A conclusão é que profissionais muitas vezes tomam decisões que se desviam significativamente das de seus pares, das suas próprias decisões anteriores e de regras que eles próprios afirmam seguir, afirmou o professor de Princeton. Isso ocorre por fatores inconscientes diversos, por fatos cotidianos aleatórios e até pelo clima.

“É o ruído que explica por que os médicos prescrevem mais medicamentos no final do dia do que no início ou por que as sentenças judiciais tendem a ser mais severas quando faz muito calor”, exemplifica Sunstein.

Segundo ele, é justamente para evitar esse custo que algumas empresas estão trocando a avaliação humana por algoritmos: “Eles são à prova de ruído: se você fornecer sempre os mesmos dados e o mesmo objetivo, o conjunto de regras o levará à mesma solução”.

O professor de Harvard citou experimentos feitos nos EUA, nos quais o uso de algoritmos em julgamento reduziu o número de pessoas presas, sem elevar a criminalidade.

“Mas somos governados e comandados por humanos, e por isso é relevante mostrar que o ruído existe e tentar reduzi-lo”, acrescentou Kahneman. No novo livro, o foco dos pesquisadores foi elencar processos que uma empresa pode adotar para evitar injustiças e ter mais coerência em suas decisões.

Batizado de “higiene das decisões”, o método não depende de que se saiba o que está criando o ruído, disse Sibony: “É como lavar as mãos. Você não sabe se está se livrando do coronavírus, de um vírus da gripe ou de uma bactéria, e isso não importa, desde que evite que você adoeça”.

Entre as recomendações está a de dividir cada avaliação em partes —no caso de uma contratação, por exemplo, opinar separadamente sobre a formação, a experiência, a desenvoltura e a empatia.

Quando julgamentos são tomados por um comitê, os autores sugerem que cada avaliador dê sua opinião sem conhecer a do colega (para evitar interferências). O que se quer, dizem os autores, não é pasteurizar as avaliações, mas “limpar” cada uma delas de uma variação inconsciente.

"Depois que os diversos atributos do candidato foram julgados de forma independente, aí, sim, pode-se recorrer à intuição para a escolha final”, afirmou Kahneman.

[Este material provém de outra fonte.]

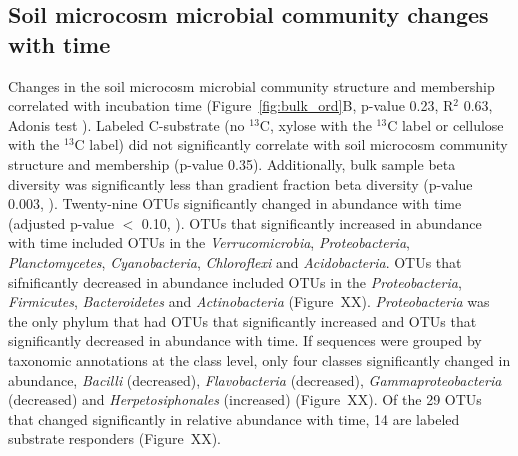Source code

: \subsection{Soil microcosm microbial community changes with time}
Changes in the soil microcosm microbial community structure and membership
correlated with incubation time (Figure~\ref{fig:bulk_ord}B, p-value 0.23,
R$^{2}$ 0.63, Adonis test \citet{Anderson2001a}). Labeled C-substrate (no
$^{13}$C, xylose with the $^{13}$C label or cellulose with the
$^{13}$C label) did not significantly correlate with soil microcosm community
structure and membership (p-value 0.35). Additionally, bulk sample beta
diversity was significantly less than gradient fraction beta diversity (p-value
0.003, \citet{Anderson2006}). Twenty-nine OTUs significantly changed in
abundance with time (adjusted p-value $<$ 0.10, \citet{YBenjamini1995}). OTUs
that significantly increased in abundance with time included OTUs in the
\textit{Verrucomicrobia}, \textit{Proteobacteria}, \textit{Planctomycetes},
\textit{Cyanobacteria}, \textit{Chloroflexi} and \textit{Acidobacteria}. OTUs
that sifnificantly decreased in abundance included OTUs in the
\textit{Proteobacteria}, \textit{Firmicutes}, \textit{Bacteroidetes} and
\textit{Actinobacteria} (Figure~XX).  \textit{Proteobacteria} was the only
phylum that had OTUs that significantly increased and OTUs that significantly
decreased in abundance with time. If sequences were grouped by taxonomic
annotations at the class level, only four classes significantly changed in
abundance, \textit{Bacilli} (decreased), \textit{Flavobacteria} (decreased),
\textit{Gammaproteobacteria} (decreased) and \textit{Herpetosiphonales}
(increased) (Figure~XX). Of the 29 OTUs that changed significantly in relative
abundance with time, 14 are labeled substrate responders (Figure~XX).
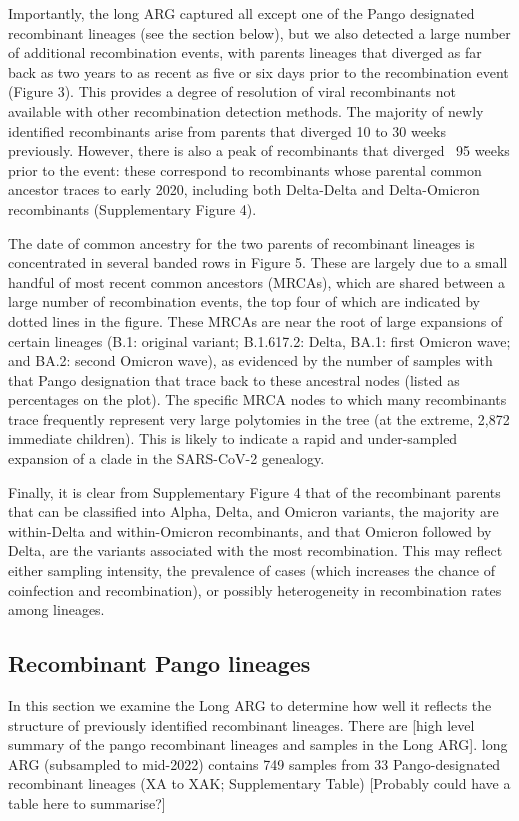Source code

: \documentclass{article}
\begin{document}
Importantly, the long ARG captured all except one of the Pango designated
recombinant lineages (see the section below), but we also detected a large
number of additional recombination events, with parents lineages that diverged
as far back as two years to as recent as five or six days prior to the
recombination event (Figure 3). This provides a degree of resolution of viral
recombinants not available with other recombination detection methods. The
majority of newly identified recombinants arise from parents that diverged 10
to 30 weeks previously. However, there is also a peak of recombinants that
diverged ~95 weeks prior to the event: these correspond to recombinants whose
parental common ancestor traces to early 2020, including both Delta-Delta and
Delta-Omicron recombinants (Supplementary Figure 4).

The date of common ancestry for the two parents of recombinant lineages is
concentrated in several banded rows in Figure 5. These are largely due to a
small handful of most recent common ancestors (MRCAs), which are shared between
a large number of recombination events, the top four of which are indicated by
dotted lines in the figure. These MRCAs are near the root of large expansions
of certain lineages (B.1: original variant;  B.1.617.2: Delta, BA.1: first
Omicron wave; and BA.2: second Omicron wave), as evidenced by the number of
samples with that Pango designation that trace back to these ancestral nodes
(listed as percentages on the plot). The specific MRCA nodes to which many
recombinants trace frequently represent very large polytomies in the tree (at
the extreme, 2,872 immediate children). This is likely to indicate a rapid and
under-sampled expansion of a clade in the SARS-CoV-2 genealogy.

Finally, it is clear from Supplementary Figure 4 that of the recombinant
parents that can be classified into Alpha, Delta, and Omicron variants, the
majority are within-Delta and within-Omicron recombinants, and that Omicron
followed by Delta, are the variants associated with the most recombination.
This may reflect either sampling intensity, the prevalence of cases (which
increases the chance of coinfection and recombination), or possibly
heterogeneity in recombination rates among lineages.

\subsection{Recombinant Pango lineages}

In this section we examine the Long ARG to determine how well it reflects
the structure of previously identified recombinant lineages.
There are [high level summary of the pango recombinant lineages and samples
in the Long ARG].
long ARG (subsampled to mid-2022) contains 749 samples
from 33 Pango-designated recombinant lineages (XA to XAK; Supplementary Table)
[Probably could have a table here to summarise?]
\end{document}
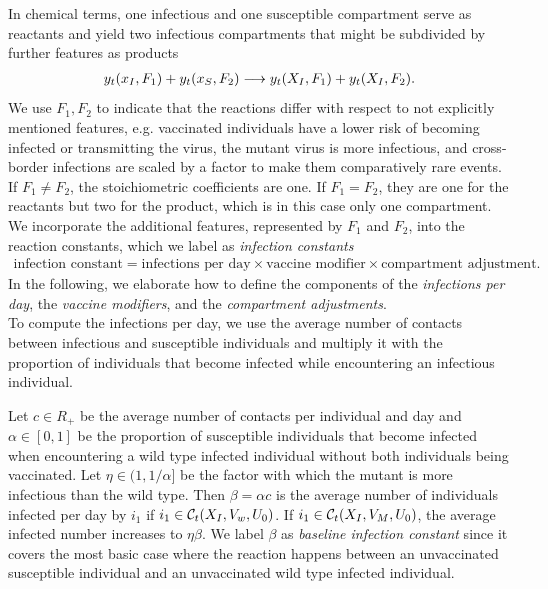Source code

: In chemical terms, one infectious and one susceptible compartment serve as reactants and yield two infectious compartments that might be subdivided by further features as products
\begin{align}
\label{eq:general_infection}
y_t(x_I, F_1) + y_t(x_S, F_2) \longrightarrow y_t(X_I, F_1) + y_t(X_I, F_2).
\end{align}
We use $F_1, F_2$ to indicate that the reactions differ with respect to not explicitly mentioned features, e.g. vaccinated individuals have a lower risk of becoming infected or transmitting the virus, the mutant virus is more infectious, and cross-border infections are scaled by a factor to make them comparatively rare events. If $F_1 \neq F_2$, the stoichiometric coefficients are one. If $F_1=F_2$, they are one for the reactants but two for the product, which is in this case only one compartment. We incorporate the additional features, represented by $F_1$ and $F_2$, into the reaction constants, which we label as \textit{infection constants}
\begin{align*}
\text{infection constant} = \text{infections per day} \times \text{vaccine modifier} \times \text{compartment adjustment}.
\end{align*}
In the following, we elaborate how to define the components of the \textit{infections per day}, the \textit{vaccine modifiers}, and the \textit{compartment adjustments}.\\

To compute the infections per day, we use the average number of contacts between infectious and susceptible individuals and multiply it with the proportion of individuals that become infected while encountering an infectious individual.

Let $c \in R_+$ be the average number of contacts per individual and day and $\alpha \in [0,1]$ be the proportion of susceptible individuals that become infected when encountering a wild type infected individual without both individuals being vaccinated. Let $\eta \in (1, 1/\alpha]$ be the factor with which the mutant is more infectious than the wild type. Then $\beta = \alpha c$ is the average number of individuals infected per day by $i_1$ if $i_1 \in \mathcal{C}_t(X_I, V_w, U_0)$. If $i_1 \in \mathcal{C}_t(X_I, V_M, U_0)$, the average infected number increases to $\eta \beta$. We label $\beta$ as \textit{baseline infection constant} since it covers the most basic case where the reaction happens between an unvaccinated susceptible individual and an unvaccinated wild type infected individual. \\

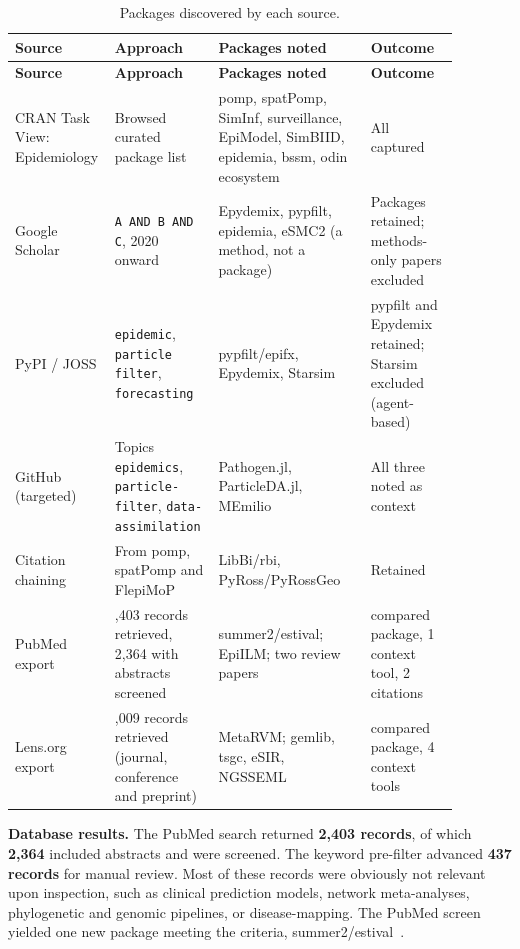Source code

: {\small\renewcommand{\arraystretch}{1.15}\setlength{\LTcapwidth}{\linewidth}
\begin{longtable}{>{\raggedright\arraybackslash}p{0.15\linewidth}>{\raggedright\arraybackslash}p{0.21\linewidth}>{\raggedright\arraybackslash}p{0.33\linewidth}>{\raggedright\arraybackslash}p{0.19\linewidth}}
\caption{Packages discovered by each source.}\label{tab:S1-sources}\\
\toprule
\textbf{Source} & \textbf{Approach} & \textbf{Packages noted} & \textbf{Outcome} \\
\midrule
\endfirsthead
\toprule
\textbf{Source} & \textbf{Approach} & \textbf{Packages noted} & \textbf{Outcome} \\
\midrule
\endhead
\bottomrule
\endfoot
CRAN Task View: Epidemiology & Browsed curated package list & pomp, spatPomp, SimInf, surveillance, EpiModel, SimBIID, epidemia, bssm, odin ecosystem & All captured \\
Google Scholar & \texttt{A AND B AND C}, 2020 onward & Epydemix, pypfilt, epidemia, eSMC2 (a method, not a package) & Packages retained; methods-only papers excluded \\
PyPI / JOSS & \texttt{epidemic}, \texttt{particle filter}, \texttt{forecasting} & pypfilt/epifx, Epydemix, Starsim & pypfilt and Epydemix retained; Starsim excluded (agent-based) \\
GitHub (targeted) & Topics \texttt{epidemics}, \texttt{particle-filter}, \texttt{data-assimilation} & Pathogen.jl, ParticleDA.jl, MEmilio & All three noted as context \\
Citation chaining & From pomp, spatPomp and FlepiMoP & LibBi/rbi, PyRoss/PyRossGeo & Retained \\
PubMed export & 2,403 records retrieved, 2,364 with abstracts screened & summer2/estival; EpiILM; two review papers~\citep{dankwa_calibration_2025,wieland_assessment_2026} & 1 compared package, 1 context tool, 2 citations \\
Lens.org export & 1,009 records retrieved (journal, conference and preprint) & MetaRVM; gemlib, tsgc, eSIR, NGSSEML & 1 compared package, 4 context tools \\
\end{longtable}}



\textbf{Database results.} 
The PubMed search returned \textbf{2,403 records}, of which \textbf{2,364} included abstracts and were screened. 
The keyword pre-filter advanced \textbf{437 records} for manual review. 
Most of these records were obviously not relevant upon inspection, such as clinical prediction models, network meta-analyses, phylogenetic and genomic pipelines, or disease-mapping. 
The PubMed screen yielded one new package meeting the criteria, summer2/estival~\citep{trauer_data_2025}. 

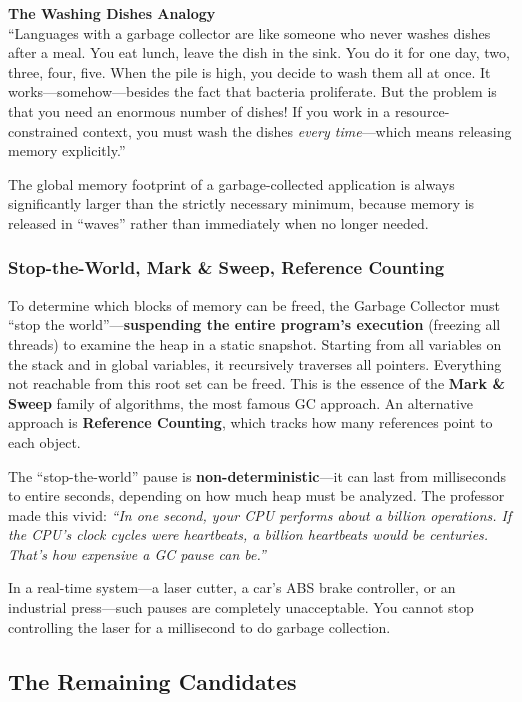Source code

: \begin{insightbox}
\textbf{The Washing Dishes Analogy} \\
``Languages with a garbage collector are like someone who never washes dishes after a meal. You eat lunch, leave the dish in the sink. You do it for one day, two, three, four, five. When the pile is high, you decide to wash them all at once. It works---somehow---besides the fact that bacteria proliferate. But the problem is that you need an enormous number of dishes! If you work in a resource-constrained context, you must wash the dishes \emph{every time}---which means releasing memory explicitly.''
\end{insightbox}

The global memory footprint of a garbage-collected application is always significantly larger than the strictly necessary minimum, because memory is released in ``waves'' rather than immediately when no longer needed.

\subsubsection{Stop-the-World, Mark \& Sweep, Reference Counting}

To determine which blocks of memory can be freed, the Garbage Collector must ``stop the world''---\textbf{suspending the entire program's execution} (freezing all threads) to examine the heap in a static snapshot. Starting from all variables on the stack and in global variables, it recursively traverses all pointers. Everything not reachable from this root set can be freed. This is the essence of the \textbf{Mark \& Sweep} family of algorithms, the most famous GC approach. An alternative approach is \textbf{Reference Counting}, which tracks how many references point to each object.

The ``stop-the-world'' pause is \textbf{non-deterministic}---it can last from milliseconds to entire seconds, depending on how much heap must be analyzed. The professor made this vivid: \emph{``In one second, your CPU performs about a billion operations. If the CPU's clock cycles were heartbeats, a billion heartbeats would be centuries. That's how expensive a GC pause can be.''}

In a real-time system---a laser cutter, a car's ABS brake controller, or an industrial press---such pauses are completely unacceptable. You cannot stop controlling the laser for a millisecond to do garbage collection.

\subsection{The Remaining Candidates}

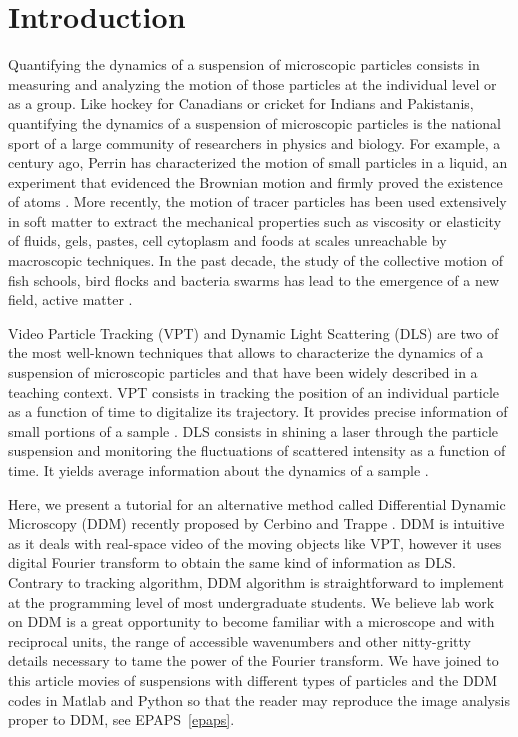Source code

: \documentclass[%
 aip,
 jmp,%
 amsmath,amssymb,
reprint,%
]{revtex4-1}
\begin{document}
\section{\label{sec:level1}Introduction}

Quantifying the dynamics of a suspension of microscopic particles consists in measuring and analyzing the motion of those particles at the individual level or as a group. Like hockey for Canadians or cricket for Indians and Pakistanis, quantifying the dynamics of a suspension of microscopic particles is the national sport of a large community of researchers in physics and biology. For example, a century ago, Perrin has characterized the motion of small particles in a liquid, an experiment that evidenced the Brownian motion and firmly proved the existence of atoms \cite{22_perrin2014atomes}. More recently, the motion of tracer particles has been used extensively in soft matter\cite{pt1990witten, pt1964reiner} to extract the mechanical properties such as viscosity or elasticity of fluids, gels\cite{Mason1997, Chen2010}, pastes, cell cytoplasm\cite{Fabry2001,Lau2003} and foods at scales unreachable by macroscopic techniques. In the past decade, the study of the collective motion of fish schools, bird flocks and bacteria swarms has lead to the emergence of a new field, active matter \cite{Bricard2013}.

Video Particle Tracking (VPT) and Dynamic Light Scattering (DLS) are two of the most well-known techniques that allows to characterize the dynamics of a suspension of microscopic particles and that have been widely described in a teaching context. VPT consists in tracking the position of an individual particle as a function of time to digitalize its trajectory. It provides precise information of small portions of a sample \citep{Crocker1996,ajp2013catipovic,Maurer2014}. DLS consists in shining a laser through the particle suspension and monitoring the fluctuations of scattered intensity as a function of time\cite{ajp1969clark}. It yields average information about the dynamics of a sample \citep{18_sartor2003dynamic, ajp1999goldburg,ajp1969clark}.

Here, we present a tutorial for an alternative method called Differential Dynamic Microscopy (DDM) recently proposed by Cerbino and Trappe \cite{2_DDM}. DDM is intuitive as it deals with real-space video of the moving objects like VPT, however it uses digital Fourier transform to obtain the same kind of information as DLS.  Contrary to tracking algorithm, DDM algorithm is straightforward to implement at the programming level of most undergraduate students. We believe lab work on DDM is a great opportunity to become familiar with a microscope and with reciprocal units, the range of accessible wavenumbers and other nitty-gritty details necessary to tame the power of the Fourier transform\cite{ajp1976higgins, ajp2001whiford}. We have joined to this article movies of suspensions with different types of particles and the DDM codes in Matlab and Python so that the reader may reproduce the image analysis proper to DDM, see EPAPS~\ref{epaps}.
\end{document}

Como mostram suas pesquisas anteriores, as pessoas tendem a decidir rapidamente baseadas na intuição, o que prejudica o resultado. “Prolongar a análise é quase sempre benéfico”, afirmou.

Outra orientação é criar protocolos para casos de decisões recorrentes, como os que um piloto segue quando há um problema no avião, por exemplo. “Outro caso atual em que regras prévias ajudariam é em decidir qual conteúdo deve ser bloqueado numa rede social”, diz Sunstein.

Antes de tudo, diz ele, é fundamental reconhecer o problema. “Nenhuma técnica de redução de ruído será implantada se não entendermos que essa variabilidade extrema existe e provoca erros frequentes e grandes injustiças.”